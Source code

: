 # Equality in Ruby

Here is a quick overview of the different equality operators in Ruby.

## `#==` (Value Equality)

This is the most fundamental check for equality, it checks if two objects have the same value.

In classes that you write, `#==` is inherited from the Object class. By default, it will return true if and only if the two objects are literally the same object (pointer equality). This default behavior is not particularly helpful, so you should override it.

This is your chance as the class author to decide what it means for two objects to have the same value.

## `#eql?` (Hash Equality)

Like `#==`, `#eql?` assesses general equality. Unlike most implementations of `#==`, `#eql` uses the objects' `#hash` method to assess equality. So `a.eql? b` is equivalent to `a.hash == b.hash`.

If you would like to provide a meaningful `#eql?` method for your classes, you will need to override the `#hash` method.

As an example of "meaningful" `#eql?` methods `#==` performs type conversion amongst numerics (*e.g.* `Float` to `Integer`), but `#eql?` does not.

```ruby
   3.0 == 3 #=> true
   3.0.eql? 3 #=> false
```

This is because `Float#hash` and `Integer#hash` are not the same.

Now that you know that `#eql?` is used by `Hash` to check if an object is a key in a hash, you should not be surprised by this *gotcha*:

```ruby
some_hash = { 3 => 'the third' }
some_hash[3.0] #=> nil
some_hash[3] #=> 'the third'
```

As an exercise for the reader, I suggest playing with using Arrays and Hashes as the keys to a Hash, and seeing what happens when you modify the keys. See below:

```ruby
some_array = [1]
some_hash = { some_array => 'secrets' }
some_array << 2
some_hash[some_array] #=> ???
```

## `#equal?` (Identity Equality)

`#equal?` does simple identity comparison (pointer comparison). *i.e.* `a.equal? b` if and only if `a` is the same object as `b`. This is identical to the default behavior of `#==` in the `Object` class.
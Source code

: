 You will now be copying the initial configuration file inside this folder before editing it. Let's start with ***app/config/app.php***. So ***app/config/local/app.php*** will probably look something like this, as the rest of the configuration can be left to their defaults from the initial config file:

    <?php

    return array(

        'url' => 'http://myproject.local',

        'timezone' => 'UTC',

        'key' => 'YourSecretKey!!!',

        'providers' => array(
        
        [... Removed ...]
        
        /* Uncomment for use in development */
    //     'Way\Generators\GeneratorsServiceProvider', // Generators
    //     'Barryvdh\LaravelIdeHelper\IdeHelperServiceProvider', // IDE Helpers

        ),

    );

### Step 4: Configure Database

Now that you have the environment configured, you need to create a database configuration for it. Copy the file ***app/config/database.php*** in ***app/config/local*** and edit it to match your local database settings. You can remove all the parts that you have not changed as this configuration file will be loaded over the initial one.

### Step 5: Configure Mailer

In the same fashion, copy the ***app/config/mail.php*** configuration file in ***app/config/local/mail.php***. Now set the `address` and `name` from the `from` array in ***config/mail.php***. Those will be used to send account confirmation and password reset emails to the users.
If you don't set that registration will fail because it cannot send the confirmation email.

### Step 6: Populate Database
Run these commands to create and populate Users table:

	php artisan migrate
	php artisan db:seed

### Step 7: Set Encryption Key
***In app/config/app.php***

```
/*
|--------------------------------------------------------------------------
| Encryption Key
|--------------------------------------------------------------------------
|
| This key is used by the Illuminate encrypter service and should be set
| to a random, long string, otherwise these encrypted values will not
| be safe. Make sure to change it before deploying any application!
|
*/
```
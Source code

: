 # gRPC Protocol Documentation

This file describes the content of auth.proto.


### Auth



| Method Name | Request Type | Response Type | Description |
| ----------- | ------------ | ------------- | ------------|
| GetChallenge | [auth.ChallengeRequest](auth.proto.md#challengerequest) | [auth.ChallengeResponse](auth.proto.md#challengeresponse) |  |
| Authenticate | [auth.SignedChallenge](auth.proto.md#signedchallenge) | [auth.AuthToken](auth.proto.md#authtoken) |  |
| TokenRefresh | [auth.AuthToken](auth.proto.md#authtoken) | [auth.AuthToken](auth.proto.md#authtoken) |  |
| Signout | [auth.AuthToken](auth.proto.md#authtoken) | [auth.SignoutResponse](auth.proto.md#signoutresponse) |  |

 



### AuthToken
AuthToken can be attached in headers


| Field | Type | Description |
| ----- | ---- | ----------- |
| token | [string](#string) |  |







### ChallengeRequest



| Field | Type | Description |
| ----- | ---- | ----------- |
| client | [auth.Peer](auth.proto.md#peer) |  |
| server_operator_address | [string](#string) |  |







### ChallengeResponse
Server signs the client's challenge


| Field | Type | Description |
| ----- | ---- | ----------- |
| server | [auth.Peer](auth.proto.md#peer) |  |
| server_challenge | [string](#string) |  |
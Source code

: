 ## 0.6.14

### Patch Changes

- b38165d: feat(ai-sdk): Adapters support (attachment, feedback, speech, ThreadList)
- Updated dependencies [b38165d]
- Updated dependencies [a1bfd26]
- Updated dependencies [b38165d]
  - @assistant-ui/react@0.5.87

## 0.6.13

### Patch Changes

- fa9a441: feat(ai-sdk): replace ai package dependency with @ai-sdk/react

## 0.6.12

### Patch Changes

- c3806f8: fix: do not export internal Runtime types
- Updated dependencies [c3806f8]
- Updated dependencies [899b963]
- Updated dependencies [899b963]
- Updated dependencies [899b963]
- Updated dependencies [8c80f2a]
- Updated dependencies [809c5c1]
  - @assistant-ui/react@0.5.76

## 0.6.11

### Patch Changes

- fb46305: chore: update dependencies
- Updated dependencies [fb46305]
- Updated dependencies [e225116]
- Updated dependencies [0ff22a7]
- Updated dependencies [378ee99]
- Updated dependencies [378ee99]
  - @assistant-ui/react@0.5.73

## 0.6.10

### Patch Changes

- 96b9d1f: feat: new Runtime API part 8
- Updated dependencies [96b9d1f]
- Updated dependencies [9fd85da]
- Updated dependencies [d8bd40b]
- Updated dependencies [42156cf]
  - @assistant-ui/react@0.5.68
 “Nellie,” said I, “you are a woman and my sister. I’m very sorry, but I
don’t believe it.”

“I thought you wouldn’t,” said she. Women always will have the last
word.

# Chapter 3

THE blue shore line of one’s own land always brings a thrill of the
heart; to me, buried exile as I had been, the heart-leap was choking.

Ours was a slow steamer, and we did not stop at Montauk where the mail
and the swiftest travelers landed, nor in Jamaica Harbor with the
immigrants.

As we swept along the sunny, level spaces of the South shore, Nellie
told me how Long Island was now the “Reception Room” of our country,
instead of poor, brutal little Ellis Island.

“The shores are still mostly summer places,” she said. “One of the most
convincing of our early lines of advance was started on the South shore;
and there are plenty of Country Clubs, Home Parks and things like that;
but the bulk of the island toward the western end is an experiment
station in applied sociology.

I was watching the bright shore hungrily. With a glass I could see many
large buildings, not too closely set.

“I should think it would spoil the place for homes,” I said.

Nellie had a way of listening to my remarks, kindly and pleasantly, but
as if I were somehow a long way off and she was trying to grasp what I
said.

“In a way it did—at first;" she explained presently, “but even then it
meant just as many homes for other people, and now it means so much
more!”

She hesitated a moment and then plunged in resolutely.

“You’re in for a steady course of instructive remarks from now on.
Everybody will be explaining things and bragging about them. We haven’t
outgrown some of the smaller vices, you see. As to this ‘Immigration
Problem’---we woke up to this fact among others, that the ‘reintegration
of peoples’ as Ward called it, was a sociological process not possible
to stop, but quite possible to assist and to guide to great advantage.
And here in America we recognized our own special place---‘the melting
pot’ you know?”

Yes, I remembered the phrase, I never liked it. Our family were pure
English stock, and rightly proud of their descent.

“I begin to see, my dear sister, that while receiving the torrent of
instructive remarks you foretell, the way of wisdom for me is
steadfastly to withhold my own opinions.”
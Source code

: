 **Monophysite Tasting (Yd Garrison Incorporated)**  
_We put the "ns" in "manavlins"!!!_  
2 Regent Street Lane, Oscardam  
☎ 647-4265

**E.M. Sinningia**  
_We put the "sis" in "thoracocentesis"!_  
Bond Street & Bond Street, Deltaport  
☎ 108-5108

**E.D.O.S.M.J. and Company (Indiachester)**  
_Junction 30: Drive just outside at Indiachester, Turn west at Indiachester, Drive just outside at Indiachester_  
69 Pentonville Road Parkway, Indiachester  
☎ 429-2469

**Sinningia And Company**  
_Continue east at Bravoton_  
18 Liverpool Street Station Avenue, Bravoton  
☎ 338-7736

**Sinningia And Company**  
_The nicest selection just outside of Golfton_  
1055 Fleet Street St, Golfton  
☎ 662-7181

#### [Work to be completed]
Which lines above contain the word "peer"? List them.

#### [Answer box]
| client | [auth.Peer](auth.proto.md#peer) |  |
| server | [auth.Peer](auth.proto.md#peer) |  |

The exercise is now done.